In blaming the victim, Mel Zelaya, for any violence perpetrated by the coup government, is Hilary following in Bill's banana-lined footsteps? We might remind her that it's a slippery slope. I'd like to take a moment to reverse the situation. Let's say that Hilary had won instead of Obama and turned out to be more progressive than anyone had foreseen. Let's say she substituted fair trade for free trade, revoked corporate immunity, and called for a referendum on single-payer healthcare. On the morning of the vote, Special Forces broke down the White House door, beat up Bill and Chelsea, and kidnapped Hilary. They put her on a plane still in her pj's and sent her to Canada. In the meantime, Congress named Sarah Palin as President, who instituted a state of emergency with curfews, night raids on homes, and no more than three people allowed to gather except at pro-Palin rallies.
But despite Palin's threats to arrest her and the possibility that she may be killed, let's say Hilary was determined to return. When she tried to fly in, Palin closed Dulles and ordered thousands of sharpshooters to train their guns on the crowds. She arrested, disappeared, or tortured thousands of Clinton supporters. She shut down all the unbiased news outlets, not that anyone would notice.

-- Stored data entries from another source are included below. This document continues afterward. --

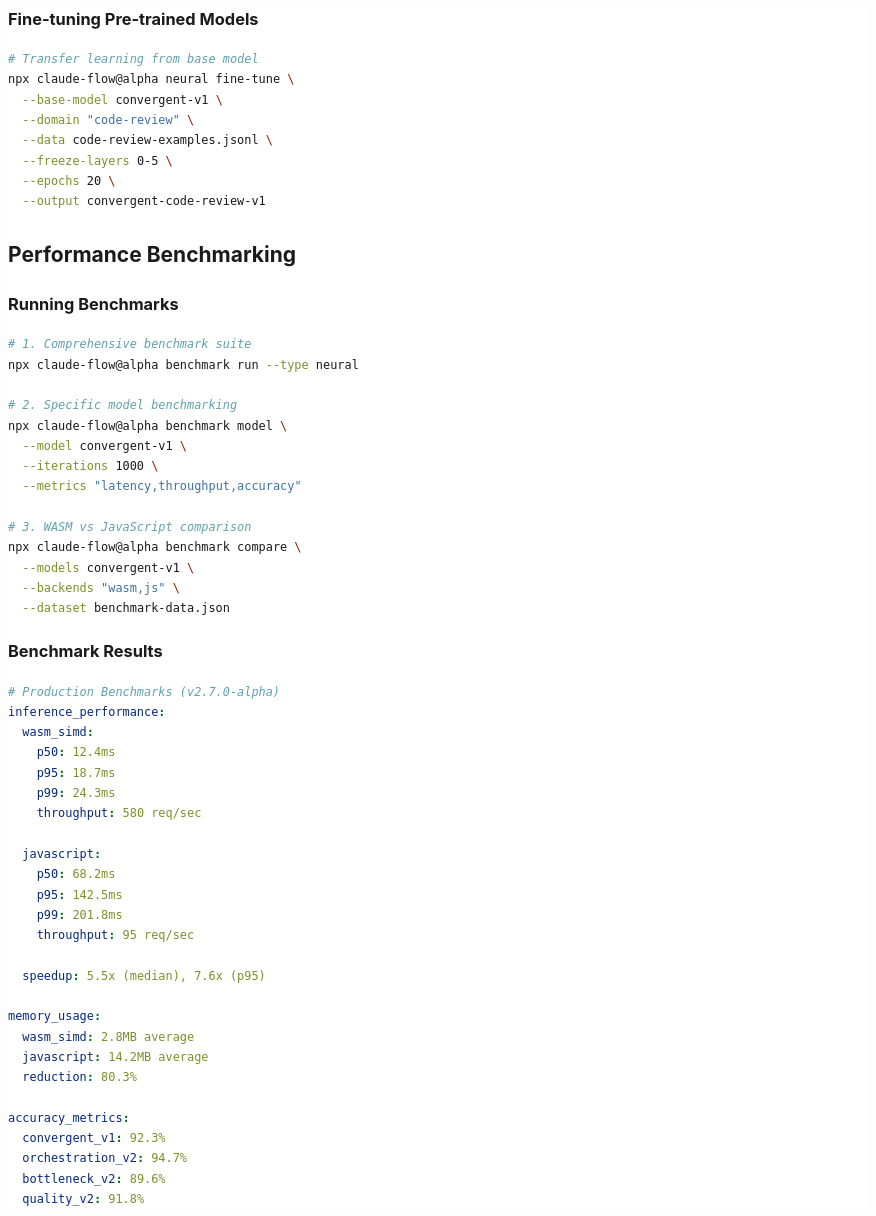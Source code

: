 ### Fine-tuning Pre-trained Models

```bash
# Transfer learning from base model
npx claude-flow@alpha neural fine-tune \
  --base-model convergent-v1 \
  --domain "code-review" \
  --data code-review-examples.jsonl \
  --freeze-layers 0-5 \
  --epochs 20 \
  --output convergent-code-review-v1
```

## Performance Benchmarking

### Running Benchmarks

```bash
# 1. Comprehensive benchmark suite
npx claude-flow@alpha benchmark run --type neural

# 2. Specific model benchmarking
npx claude-flow@alpha benchmark model \
  --model convergent-v1 \
  --iterations 1000 \
  --metrics "latency,throughput,accuracy"

# 3. WASM vs JavaScript comparison
npx claude-flow@alpha benchmark compare \
  --models convergent-v1 \
  --backends "wasm,js" \
  --dataset benchmark-data.json
```

### Benchmark Results

```yaml
# Production Benchmarks (v2.7.0-alpha)
inference_performance:
  wasm_simd:
    p50: 12.4ms
    p95: 18.7ms
    p99: 24.3ms
    throughput: 580 req/sec

  javascript:
    p50: 68.2ms
    p95: 142.5ms
    p99: 201.8ms
    throughput: 95 req/sec

  speedup: 5.5x (median), 7.6x (p95)

memory_usage:
  wasm_simd: 2.8MB average
  javascript: 14.2MB average
  reduction: 80.3%

accuracy_metrics:
  convergent_v1: 92.3%
  orchestration_v2: 94.7%
  bottleneck_v2: 89.6%
  quality_v2: 91.8%
```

Then let's say that China, using their financial influence, told Clinton that if she wanted to return, she needed to negotiate with Palin's coup government. Would she accept this as just?

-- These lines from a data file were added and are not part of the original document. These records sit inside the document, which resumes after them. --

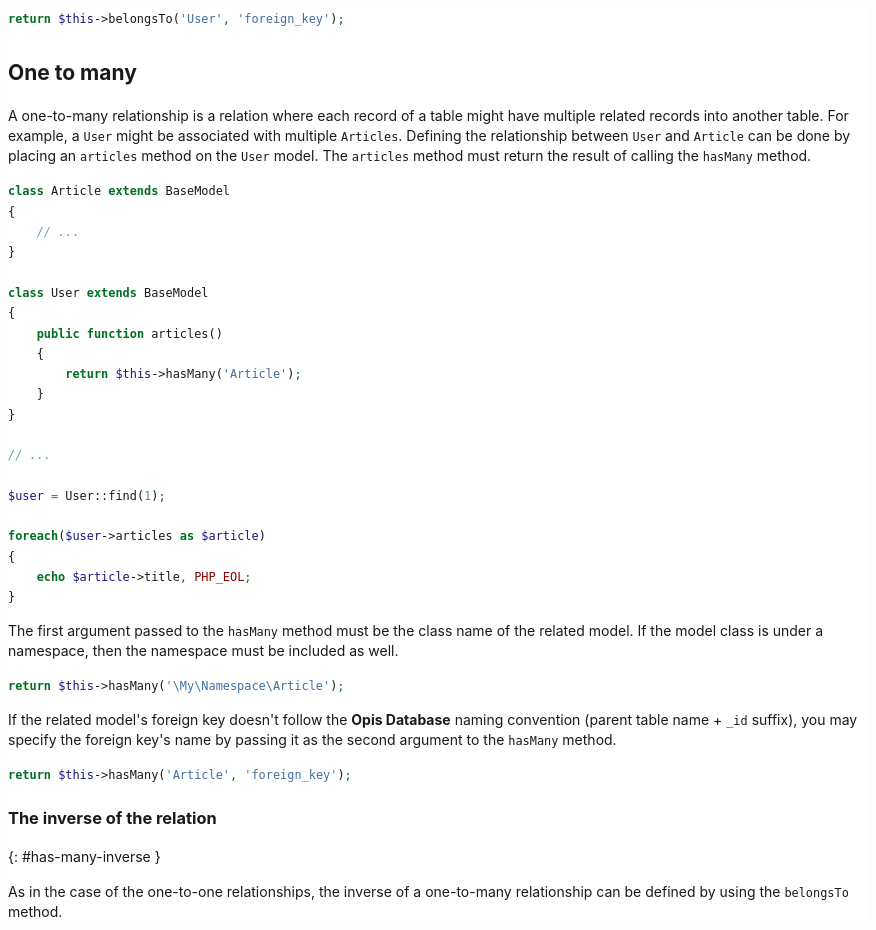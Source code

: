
 ```php
return $this->belongsTo('User', 'foreign_key');
```

## One to many

A one-to-many relationship is a relation where each record of a table might have 
multiple related records into another table. For example, a `User` might be associated 
with multiple `Articles`. Defining the relationship between `User` and `Article` can be done 
by placing an `articles` method on the `User` model. The `articles` method must return 
the result of calling the `hasMany` method.

```php
class Article extends BaseModel
{
    // ...
}

class User extends BaseModel
{
    public function articles()
    {
        return $this->hasMany('Article');
    }
}

// ...

$user = User::find(1);

foreach($user->articles as $article)
{
    echo $article->title, PHP_EOL;
}
```

The first argument passed to the `hasMany` method must be the class name of the related model. 
If the model class is under a namespace, then the namespace must be included as well.

```php
return $this->hasMany('\My\Namespace\Article');
```

If the related model's foreign key doesn't follow the **Opis Database** naming convention
(parent table name + `_id` suffix), you may specify the foreign key's name by passing it 
as the second argument to the `hasMany` method.

```php
return $this->hasMany('Article', 'foreign_key');
```

### The inverse of the relation 
{: #has-many-inverse }

As in the case of the one-to-one relationships, the inverse of a one-to-many relationship 
can be defined by using the `belongsTo` method.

Would Clinton go from President to ex-pat without a whimper? And what about us? Would we let Sarah Palin turn the US into a police state without a fight? Sadly, I believe we would as long as we could keep our most fundamental American entitlement – the right to be consumers. Give us the Honduran sweatshop sneakers and clothes, Honduran-mined gold, our Chiquita bananas and Dole pineapples. Keep our TV's on and you can take our freedoms - we were barely using them anyway.
In this episode, we'll talk about armed vs. nonviolent resistance. A note left in my herb box at home wrote that morality is relative. I assume that it was left in response to the sign on my house saying Torture is Wrong. And we'll ask the Big Question that military recruiters seem to dodge – if morality is relative, is it a who or a what that makes the difference between right and wrong? Is it right if we do it and wrong if they do, or does it depend on the circumstances?

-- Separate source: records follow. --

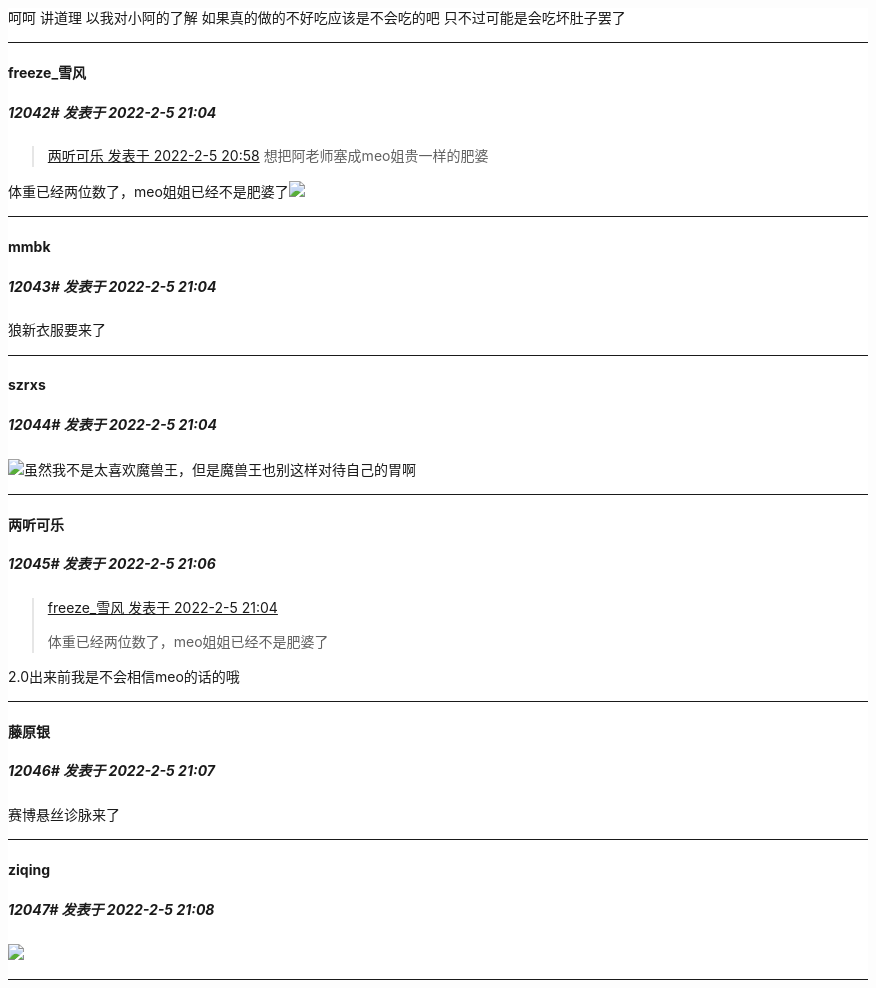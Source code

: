 呵呵 讲道理 以我对小阿的了解 如果真的做的不好吃应该是不会吃的吧 只不过可能是会吃坏肚子罢了

*****

####  freeze_雪风  
##### 12042#       发表于 2022-2-5 21:04

<blockquote><a href="httphttps://bbs.saraba1st.com/2b/forum.php?mod=redirect&amp;goto=findpost&amp;pid=54560190&amp;ptid=2047771" target="_blank">两听可乐 发表于 2022-2-5 20:58</a>
想把阿老师塞成meo姐贵一样的肥婆</blockquote>
体重已经两位数了，meo姐姐已经不是肥婆了<img src="https://static.saraba1st.com/image/smiley/face2017/086.png" referrerpolicy="no-referrer">

*****

####  mmbk  
##### 12043#       发表于 2022-2-5 21:04

狼新衣服要来了

*****

####  szrxs  
##### 12044#       发表于 2022-2-5 21:04

<img src="https://static.saraba1st.com/image/smiley/face2017/013.png" referrerpolicy="no-referrer">虽然我不是太喜欢魔兽王，但是魔兽王也别这样对待自己的胃啊



*****

####  两听可乐  
##### 12045#       发表于 2022-2-5 21:06

<blockquote><a href="httphttps://bbs.saraba1st.com/2b/forum.php?mod=redirect&amp;goto=findpost&amp;pid=54560250&amp;ptid=2047771" target="_blank">freeze_雪风 发表于 2022-2-5 21:04</a>

体重已经两位数了，meo姐姐已经不是肥婆了</blockquote>
2.0出来前我是不会相信meo的话的哦

*****

####  藤原银  
##### 12046#       发表于 2022-2-5 21:07

赛博悬丝诊脉来了

*****

####  ziqing  
##### 12047#       发表于 2022-2-5 21:08

<img src="https://static.saraba1st.com/image/smiley/face2017/009.gif" referrerpolicy="no-referrer">

*****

But first, we'll read excerpts from a poem, which is not an easy one to read, by Demetrice Anntia Worley , called Feminicide/Fimicidio. It begins with this quote from Amnesty International. Since 1992 over 5000 women and girls have been disappeared from around Ciudad, Juarez, with 475 confirmed dead. Let's hope Demetrice will soon be reading this poem in Ciudad Juarez, as a memorial to the mothers, sisters, and daughters from this terrible time in the past.
"On Solana's First Holy Communion,
She broke her right leg in two places.
These bones, two left leg bones, are not Solana's."
That was a somewhat edited version of Demetrice Anntia Worley's winning poem in the Split This Rock contest sponsored by Foreign Policy in Focus. FPIF believes that art is a powerful tool for transformation. I've noticed that Reality Sandwich, another web-based change agent, also has a strong emphasis on art. They may be on to something, as Sting and Peter Gabriel would agree, now able to sing about Pinochet in the country he once terrorized.
Since last year's Fourth of July, I've had a banner next to my front door that says, "Torture is Wrong." Last week, when I went to water my basil, I found a small handwritten note that said, "Morality is relative." So I wanted to ask the question, is morality relative even when it comes to torture, as my herb-box philosopher suggests?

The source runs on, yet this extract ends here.